Mars, May 18th, 2000 AD

 

The sandstorm that had peeled back a little more of the fabric of life on Mars had blown itself out at last, or mostly, retreating into the vast, empty deserts to the east. You couldn’t say the air was fresh, exactly; it was dry and cold and that was all, but it did have a lot less finely-divided dust in it, and didn’t make you feel as if you were suffering from black lung by the end of the day. Jeremy whistled happily as he ducked out of the Traveler and slogged through the dust to the building that was their access to the tunnels. The De’ming had cleared a fair space around the door, and he could open it without a torrent of reddish powder pouring in along with him.
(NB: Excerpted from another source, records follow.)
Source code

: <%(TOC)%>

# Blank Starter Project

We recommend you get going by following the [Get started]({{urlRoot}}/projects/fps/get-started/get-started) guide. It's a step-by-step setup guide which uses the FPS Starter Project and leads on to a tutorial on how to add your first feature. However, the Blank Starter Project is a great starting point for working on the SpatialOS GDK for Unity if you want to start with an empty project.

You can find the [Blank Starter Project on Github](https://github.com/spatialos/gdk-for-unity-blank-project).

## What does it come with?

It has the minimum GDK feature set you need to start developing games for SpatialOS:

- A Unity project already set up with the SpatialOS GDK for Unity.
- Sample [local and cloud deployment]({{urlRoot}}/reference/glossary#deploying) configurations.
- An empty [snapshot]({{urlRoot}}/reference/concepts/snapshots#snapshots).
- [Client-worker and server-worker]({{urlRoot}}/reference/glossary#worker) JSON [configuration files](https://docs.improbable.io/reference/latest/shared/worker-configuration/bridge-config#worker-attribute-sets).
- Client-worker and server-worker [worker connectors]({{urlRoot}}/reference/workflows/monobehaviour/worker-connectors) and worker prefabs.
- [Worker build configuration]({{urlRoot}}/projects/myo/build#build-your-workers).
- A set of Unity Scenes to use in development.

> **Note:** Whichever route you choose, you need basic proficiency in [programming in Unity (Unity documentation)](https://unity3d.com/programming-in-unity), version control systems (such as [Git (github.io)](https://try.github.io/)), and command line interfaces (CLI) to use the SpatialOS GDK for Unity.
Sally Yamashita was sitting in front of her portable, eating to’a from a bowl with a spoon while she studied the screen. The dish was flaming-hot, a sort of curry of meat and nuts and dried fruit over groats made from asu, which tasted like nuggets of sweet potato. The spice was all to the good, since the meat was from the feral engines they’d killed, made edible with a tenderizer that was one of the staples of Martian cooking. When you cooked it enough, engine-meat just tasted gristly-tough and a little fishy, sort of the way squid did in badly overdone calamari. The pots simmered on a heating element on the stone bench, filling the room with the spicy-rich scent.

Jeremy was still whistling as he went over and ladled himself a bowl and took a round of flatbread. His bowl was one of a pair, twice the size of the ones the crewfolk used; Martians found the scale of Terran appetites for food and water astounding, amusing, and sometimes revolting.
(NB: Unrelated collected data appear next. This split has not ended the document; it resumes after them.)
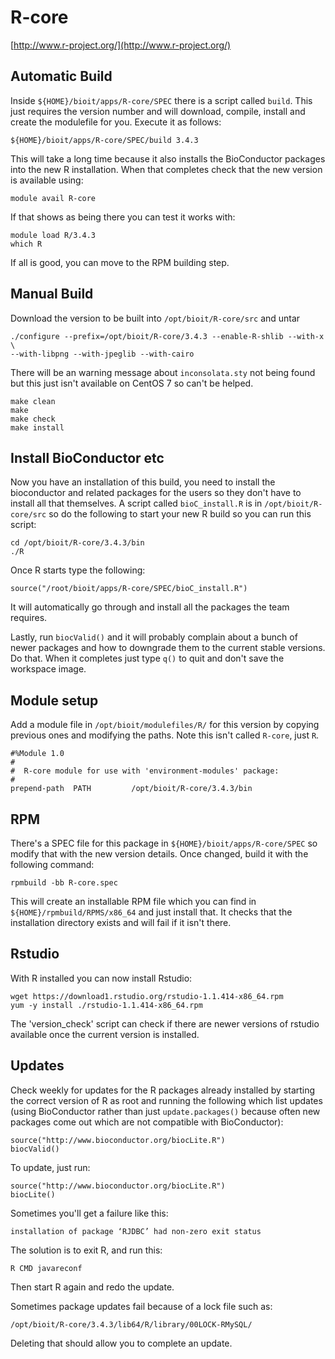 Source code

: # R-core

[http://www.r-project.org/](http://www.r-project.org/)

## Automatic Build

Inside `${HOME}/bioit/apps/R-core/SPEC` there is a script called `build`. This just requires the version number and will download, compile, install and create the modulefile for you. Execute it as follows: 

    ${HOME}/bioit/apps/R-core/SPEC/build 3.4.3

This will take a long time because it also installs the BioConductor packages into the new R installation. When that completes check that the new version is available using:

    module avail R-core

If that shows as being there you can test it works with:

    module load R/3.4.3
    which R

If all is good, you can move to the RPM building step.

## Manual Build

Download the version to be built into `/opt/bioit/R-core/src` and untar

    ./configure --prefix=/opt/bioit/R-core/3.4.3 --enable-R-shlib --with-x \ 
    --with-libpng --with-jpeglib --with-cairo

There will be an warning message about `inconsolata.sty` not being found but this just isn't available on CentOS 7 so can't be helped.

    make clean
    make
    make check
    make install

## Install BioConductor etc

Now you have an installation of this build, you need to install the bioconductor and related packages for the users so they don't have to install all that themselves. A script called `bioC_install.R` is in `/opt/bioit/R-core/src` so do the following to start your new R build so you can run this script:

    cd /opt/bioit/R-core/3.4.3/bin
    ./R

Once R starts type the following:

    source("/root/bioit/apps/R-core/SPEC/bioC_install.R") 

It will automatically go through and install all the packages the team requires.

Lastly, run `biocValid()` and it will probably complain about a bunch of newer packages and how to downgrade them to the current stable versions. Do that. When it completes just type `q()` to quit and don't save the workspace image.

## Module setup

Add a module file in `/opt/bioit/modulefiles/R/` for this version by copying previous ones and modifying the paths. Note this isn't called `R-core`, just `R`.

    #%Module 1.0
    #
    #  R-core module for use with 'environment-modules' package:
    #
    prepend-path  PATH         /opt/bioit/R-core/3.4.3/bin

## RPM

There's a SPEC file for this package in `${HOME}/bioit/apps/R-core/SPEC` so modify that with the new version details. Once changed, build it with the following command:

    rpmbuild -bb R-core.spec

This will create an installable RPM file which you can find in `${HOME}/rpmbuild/RPMS/x86_64` and just install that. It checks that the installation directory exists and will fail if it isn't there.

## Rstudio

With R installed you can now install Rstudio:

    wget https://download1.rstudio.org/rstudio-1.1.414-x86_64.rpm
    yum -y install ./rstudio-1.1.414-x86_64.rpm

The 'version_check' script can check if there are newer versions of rstudio available once the current version is installed.

## Updates

Check weekly for updates for the R packages already installed by starting the correct version of R as root and running the following which list updates (using BioConductor rather than just `update.packages()` because often new packages come out which are not compatible with BioConductor):

    source("http://www.bioconductor.org/biocLite.R")
    biocValid()

To update, just run:

    source("http://www.bioconductor.org/biocLite.R")
    biocLite()

Sometimes you'll get a failure like this:

    installation of package ‘RJDBC’ had non-zero exit status

The solution is to exit R, and run this:

    R CMD javareconf

Then start R again and redo the update.

Sometimes package updates fail because of a lock file such as:

    /opt/bioit/R-core/3.4.3/lib64/R/library/00LOCK-RMySQL/

Deleting that should allow you to complete an update.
“Looks like they’ve found something,” he said.

“You think this was the sanctum sanctorum?” Sally said.

She pointed to the screen, which showed a stretch of corridor two hundred yards beyond the chamber where they’d fought the feral engines.
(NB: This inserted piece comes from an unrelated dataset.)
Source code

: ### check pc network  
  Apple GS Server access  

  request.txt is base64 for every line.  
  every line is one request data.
“Very probably,” he said, then blew on a spoonful of to’a and put it in his mouth.

“Errrrk!” he said, though he’d been raised on jalapeños. “Who made this today?”

“I did,” Sally said dryly. “I was trying to fool my tastebuds into forgetting what’s in it, like lots of wasabi on not-too-fresh sushi.”

Even a native New Mexican would consider this hot—by comparison, the most potent carne asada was like peach yoghurt. Still, that did hide the taste of the other ingredients. A to’a could be a noble dish, but you didn’t expect to eat like an epicure on a dig, and he really didn’t like remembering those organic whips coming down out of the dark.

He tapped the screen, bringing up his own research studies. “See, it’s to the right of the axial spine of the tower—”

“Right facing which way?”

“Facing the Mountain—Mons Olympus, Dvor Il-Adazar. They used that as their orientation point until nearly the end of the Imperial era, before they shifted to a north-south-east-west, I think because of some political dispute. You can tell from the layout of this place they were still using the old system when it was built. And there’s a nice, short connecting tunnel through here. That would be the proper orientation for a treasure vault. If you think Martians today are fanatics about doing things in proper form, the old Imperials…”

She made a sympathetic noise and he rolled his eyes. “What you’d expect for a bureaucracy dating back to the Paleolithic.”

“I think you may be right,” Sally said meditatively. “Despite the way you’re making a complete idiot of yourself.”

He felt himself bristle and then forced a smile. “Yes, Mother.”

“It’s not you walking away with a broken heart I’m afraid of—fuck your heart, Wainman, and your overactive dick, too…”

She sighed, and exhaled in a long, exasperated sound. “Look, I shouldn’t have said that. I’m sorry. I do care that you’re letting yourself in for a world of hurt. But I care about the mission even more.”

Jeremy felt his indignant bristle gave way to a flush. “I’m doing my job. And… I appreciate your concern, but it isn’t your job to be my keeper.”

“Yes, it is. Why do you think they sent me? Get the stuff. That’s your job.”

“Why do you think I’m not doing it properly?”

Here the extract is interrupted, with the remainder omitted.